Influenza is a critical public health concern and each year 3,000-52,000 people die from influenza infection the United States. Influenza is a constantly evolving pathogen that has rapidly developed resistance to currently approved antivirals. Rapid diagnosis and typing of influenza infection plays a vital role in surveillance and use of antiviral therapeutics. Recently, several ELISA kits that use antibodies for influenza detection have been approved for use in point-of-care facilities but there have been concerns with the variability, sensitivity, selectivity and stability of these tests, illustrating the need for additional influenza affinity ligands. Ideally, these ligands could be used in diagnostic and therapeutic applications and should be rapidly produced to keep pace with viral antigenic drift and shift.

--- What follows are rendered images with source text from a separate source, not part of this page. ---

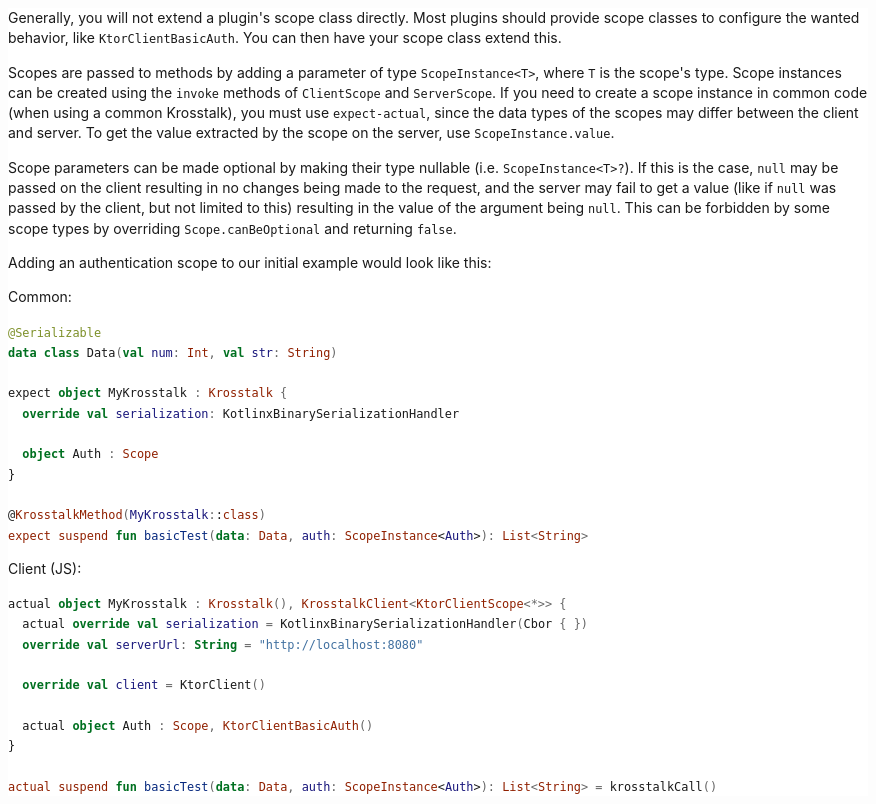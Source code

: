 Generally, you will not extend a plugin's scope class directly. Most plugins should provide scope classes to configure
the wanted behavior, like `KtorClientBasicAuth`. You can then have your scope class extend this.

Scopes are passed to methods by adding a parameter of type `ScopeInstance<T>`, where `T` is the scope's type. Scope
instances can be created using the `invoke` methods of `ClientScope` and `ServerScope`. If you need to create a scope
instance in common code (when using a common Krosstalk), you must use `expect-actual`, since the data types of the
scopes may differ between the client and server. To get the value extracted by the scope on the server, use
`ScopeInstance.value`.

Scope parameters can be made optional by making their type nullable (i.e. `ScopeInstance<T>?`). If this is the case,
`null` may be passed on the client resulting in no changes being made to the request, and the server may fail to get a
value (like if `null` was passed by the client, but not limited to this) resulting in the value of the argument
being `null`. This can be forbidden by some scope types by overriding `Scope.canBeOptional` and returning `false`.

Adding an authentication scope to our initial example would look like this:

Common:

```kotlin
@Serializable
data class Data(val num: Int, val str: String)

expect object MyKrosstalk : Krosstalk {
  override val serialization: KotlinxBinarySerializationHandler

  object Auth : Scope
}

@KrosstalkMethod(MyKrosstalk::class)
expect suspend fun basicTest(data: Data, auth: ScopeInstance<Auth>): List<String>
```

Client (JS):

```kotlin
actual object MyKrosstalk : Krosstalk(), KrosstalkClient<KtorClientScope<*>> {
  actual override val serialization = KotlinxBinarySerializationHandler(Cbor { })
  override val serverUrl: String = "http://localhost:8080"

  override val client = KtorClient()

  actual object Auth : Scope, KtorClientBasicAuth()
}

actual suspend fun basicTest(data: Data, auth: ScopeInstance<Auth>): List<String> = krosstalkCall()
```
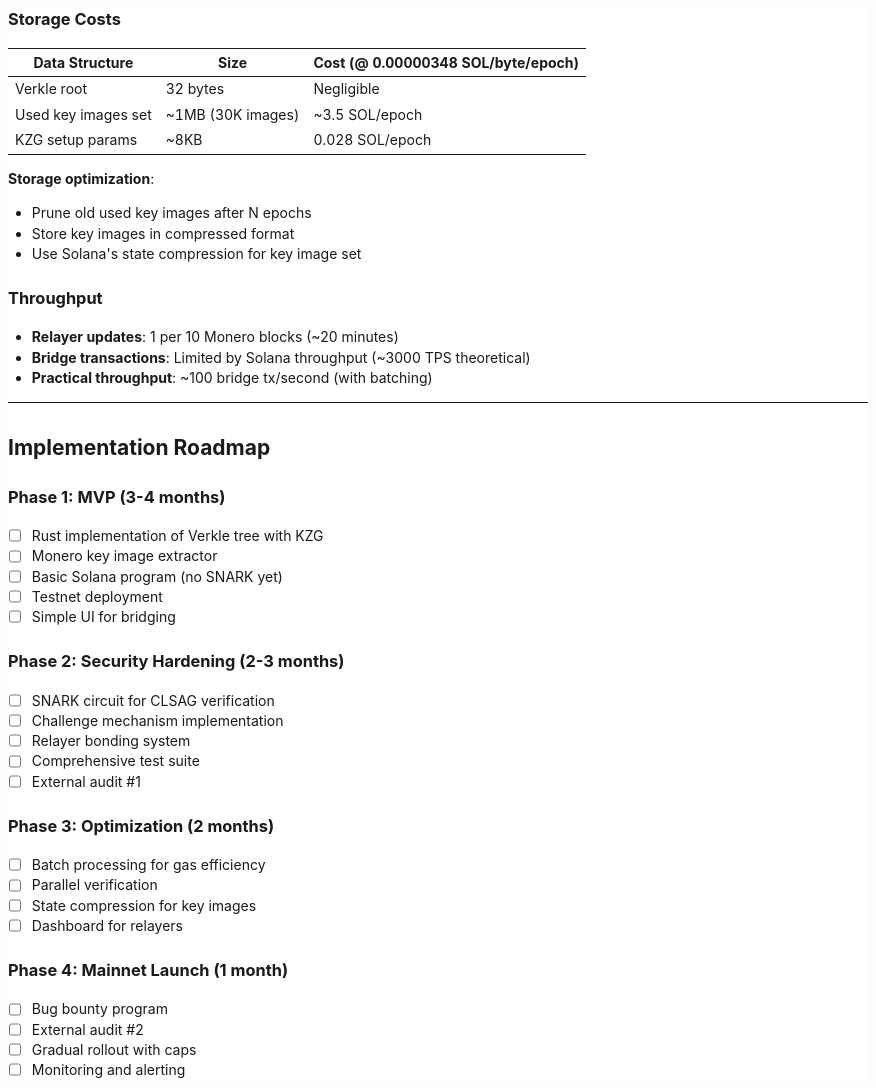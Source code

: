 ### Storage Costs

| Data Structure | Size | Cost (@ 0.00000348 SOL/byte/epoch) |
|----------------|------|-------------------------------------|
| Verkle root | 32 bytes | Negligible |
| Used key images set | ~1MB (30K images) | ~3.5 SOL/epoch |
| KZG setup params | ~8KB | 0.028 SOL/epoch |

**Storage optimization**:
- Prune old used key images after N epochs
- Store key images in compressed format
- Use Solana's state compression for key image set

### Throughput

- **Relayer updates**: 1 per 10 Monero blocks (~20 minutes)
- **Bridge transactions**: Limited by Solana throughput (~3000 TPS theoretical)
- **Practical throughput**: ~100 bridge tx/second (with batching)

---

## Implementation Roadmap

### Phase 1: MVP (3-4 months)
- [ ] Rust implementation of Verkle tree with KZG
- [ ] Monero key image extractor
- [ ] Basic Solana program (no SNARK yet)
- [ ] Testnet deployment
- [ ] Simple UI for bridging

### Phase 2: Security Hardening (2-3 months)
- [ ] SNARK circuit for CLSAG verification
- [ ] Challenge mechanism implementation
- [ ] Relayer bonding system
- [ ] Comprehensive test suite
- [ ] External audit #1

### Phase 3: Optimization (2 months)
- [ ] Batch processing for gas efficiency
- [ ] Parallel verification
- [ ] State compression for key images
- [ ] Dashboard for relayers

### Phase 4: Mainnet Launch (1 month)
- [ ] Bug bounty program
- [ ] External audit #2
- [ ] Gradual rollout with caps
- [ ] Monitoring and alerting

International Publication No. WO08/048970, published Apr. 24, 2008, and entitled “Synthetic Antibodies” describes methods for isolating a class of molecules termed synthetic antibodies or synbodies. Synbodies contain at least two compounds, such as short peptides, joined via a linker. Although the affinity of individual compounds for a target is typically weak, the combination of compounds can bind desired target with affinities comparable to antibodies. Synbodies have advantages over antibodies resulting in part from their smaller size. These advantages may include ease of initial isolation, ease and cost of production, and improved tissue penetration. Synbodies, can be developed by linking two low affinity 15-20 amino acid (aa) long peptides to produce a high affinity synbody for a target protein or bacteria.
In general, synbodies comprising affinity elements and linkers that can be synthesized by standard solid phase synthesis techniques can be synthesized either by addition of amino acids or other monomers in a stepwise fashion, or by joining preassembled affinity elements and linkers or other presynthesized subunits. Techniques for stepwise synthesis of peptides and other heteropolymers are described by e.g., Atherton E, Sheppard R C: Solid Phase peptide synthesis: a practical approach. Oxford, England: IRL Press; 1989, and Stewart J M, Young J D: Solid Phase Peptide Synthesis, 2d Ed. Rockford: Pierce Chemical Company; 1984, which are incorporated herein by reference. Examples of conjugation chemistries have been discussed in International Patent Application Publication Nos. WO08/048970 and WO/2009/140039, published Nov. 19, 2009. The use of “click” chemistry to perform conjugations between biopolymers and other heteropolymers is also described in Kolb et al., Angewandte Chemie-International Edition 2001, 40(11):2004 and Evans, Australian Journal of Chemistry 2007, 60(6):384-395, which are incorporated herein by reference.